Decided cases addressing the general issue presented here are difficult to apply to this case because of factual differences and because of some ambiguity in requirements stated in the decided cases. The general rule applicable here is that the date of disability, for purposes of determining what compensation rate applies, is the date when the workman knows or should have known that he has suffered a compensable injury. Murrieta v. Anaconda Co., 98 N.M. 720, 652 P.2d 742 (Ct.App.1982); see Gonzales v. Bates Lumber Co., 96 N.M. 422, 631 P.2d 328 (Ct.App.1981); Casias v. Zia Co., 93 N.M. 78, 596 P.2d 521 *659(Ct.App.1979). Our opinion is that under the facts of this case, the compensable rate should be determined as of the date that Romero could not return to work in April 1984. The reason the later date applies in this case is because disability depends on whether the workman can perform work for which he is fitted and, as previously discussed in point I, a workman does not know, nor should he know, of a disability until such time as he cannot, to some percentage extent, perform work for which he is fitted. See Cordova v. Union Baking Co., 80 N.M. 241, 453 P.2d 761 (Ct.App.1969). Thus, any time a workman receives workmen’s compensation and then returns to work, the question of whether he knew or should have known of his disability depends on whether, upon return to work, he is able to work at full capacity. If, upon return to work, the workman performs at reduced capacity, then he should know of his disability. See ABF Freight. Such a rule, for purposes of calculating a compensable rate, is consistent with the notion expressed in Casias, Gonzales and Murrieta that the compensable rate should be calculated as of the date that the workman knew, or should have known, of his disability-

In the present case, as discussed in point I, there is substantial evidence to show that Romero always worked at full capacity after his return to work on February 1, 1981. It is proper to conclude, therefore, that Romero did not, or should not, have known of his disability until he was unable to work in April 1984. Because the compensable rate is calculated as of the date the workman knew or should have known of his disability, that rate should be calculated in this case as of April 1984 when Romero’s injury prevented him from working.

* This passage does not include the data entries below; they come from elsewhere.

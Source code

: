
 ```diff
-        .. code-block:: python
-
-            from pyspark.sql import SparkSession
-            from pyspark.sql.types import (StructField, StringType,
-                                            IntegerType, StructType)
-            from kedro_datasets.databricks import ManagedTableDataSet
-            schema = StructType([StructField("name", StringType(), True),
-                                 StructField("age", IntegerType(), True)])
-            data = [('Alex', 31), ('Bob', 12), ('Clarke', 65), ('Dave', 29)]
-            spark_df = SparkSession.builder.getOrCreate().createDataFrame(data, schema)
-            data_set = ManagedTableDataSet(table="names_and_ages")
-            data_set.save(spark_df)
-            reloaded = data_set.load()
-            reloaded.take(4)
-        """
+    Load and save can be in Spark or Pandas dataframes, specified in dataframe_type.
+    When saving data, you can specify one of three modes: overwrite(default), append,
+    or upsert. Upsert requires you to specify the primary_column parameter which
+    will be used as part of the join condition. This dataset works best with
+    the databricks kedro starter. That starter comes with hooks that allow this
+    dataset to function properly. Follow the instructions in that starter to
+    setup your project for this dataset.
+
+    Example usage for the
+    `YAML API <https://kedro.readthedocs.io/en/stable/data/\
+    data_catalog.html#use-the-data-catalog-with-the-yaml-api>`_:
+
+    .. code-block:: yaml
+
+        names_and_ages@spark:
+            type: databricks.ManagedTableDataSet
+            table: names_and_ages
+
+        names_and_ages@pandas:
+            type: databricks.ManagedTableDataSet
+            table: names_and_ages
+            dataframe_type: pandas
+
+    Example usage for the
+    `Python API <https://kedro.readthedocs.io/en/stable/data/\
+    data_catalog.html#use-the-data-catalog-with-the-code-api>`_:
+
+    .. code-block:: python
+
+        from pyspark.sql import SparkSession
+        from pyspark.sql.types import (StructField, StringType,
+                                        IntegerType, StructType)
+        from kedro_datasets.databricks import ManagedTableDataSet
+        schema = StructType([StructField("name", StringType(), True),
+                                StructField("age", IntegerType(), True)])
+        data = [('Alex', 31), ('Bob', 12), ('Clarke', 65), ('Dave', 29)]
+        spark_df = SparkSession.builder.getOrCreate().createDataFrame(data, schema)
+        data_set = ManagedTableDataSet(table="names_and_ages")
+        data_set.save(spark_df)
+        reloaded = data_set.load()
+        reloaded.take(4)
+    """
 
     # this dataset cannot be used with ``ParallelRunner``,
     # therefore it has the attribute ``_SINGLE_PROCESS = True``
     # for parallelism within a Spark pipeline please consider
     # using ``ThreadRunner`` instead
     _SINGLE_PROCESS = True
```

Because the trial court did calculate the compensable rate as of April 1984, the trial court should be affirmed.

Therefore, the judgment of the trial court will be affirmed both with regard to the statute of limitations and the rate of compensation applied.

IT IS SO ORDERED.

GARCIA, J., concurs.

DONNELLY, J., concurring in result.

DONNELLY, Judge

(concurring in result).

Although I concur with the result reached by the majority, I do not concur in the analysis or that the question of aggravation was a false issue. The trial court found that claimant was initially injured on June 16, 1981, in a work-related accident, and was temporarily totally disabled from the date of his injury to February 1, 1982. Thereafter, claimant returned to work and continued working from February 1, 1982 until March 16, 1984, when he again became disabled. The trial court specifically found that claimant’s initial back injury suffered in 1981, “was aggravated by his continued work” with his employer. (Finding No. 19.)

The trial court’s award of compensation was predicated in part upon a finding that claimant’s initial injury was aggravated by his continued work and that the aggravation of the injury produced claimant’s disability. See Herndon v. Albuquerque Public Schools, 92 N.M. 635, 593 P.2d 470 (Ct.App.1978); see also Pena v. N.M. Highway Department, 100 N.M. 408, 671 P.2d 656 (Ct.App.1983); Casias v. Zia Co., 93 N.M. 78, 596 P.2d 521 (Ct.App.1979). Compensation is not payable until and unless a work-related accident produces an injury which becomes disabling. Casias. Claimant’s cause of action was timely filed within one year from the date of aggravation of his initial injury and the award of compensation was properly based upon his earnings at the time of the aggravation of the injury.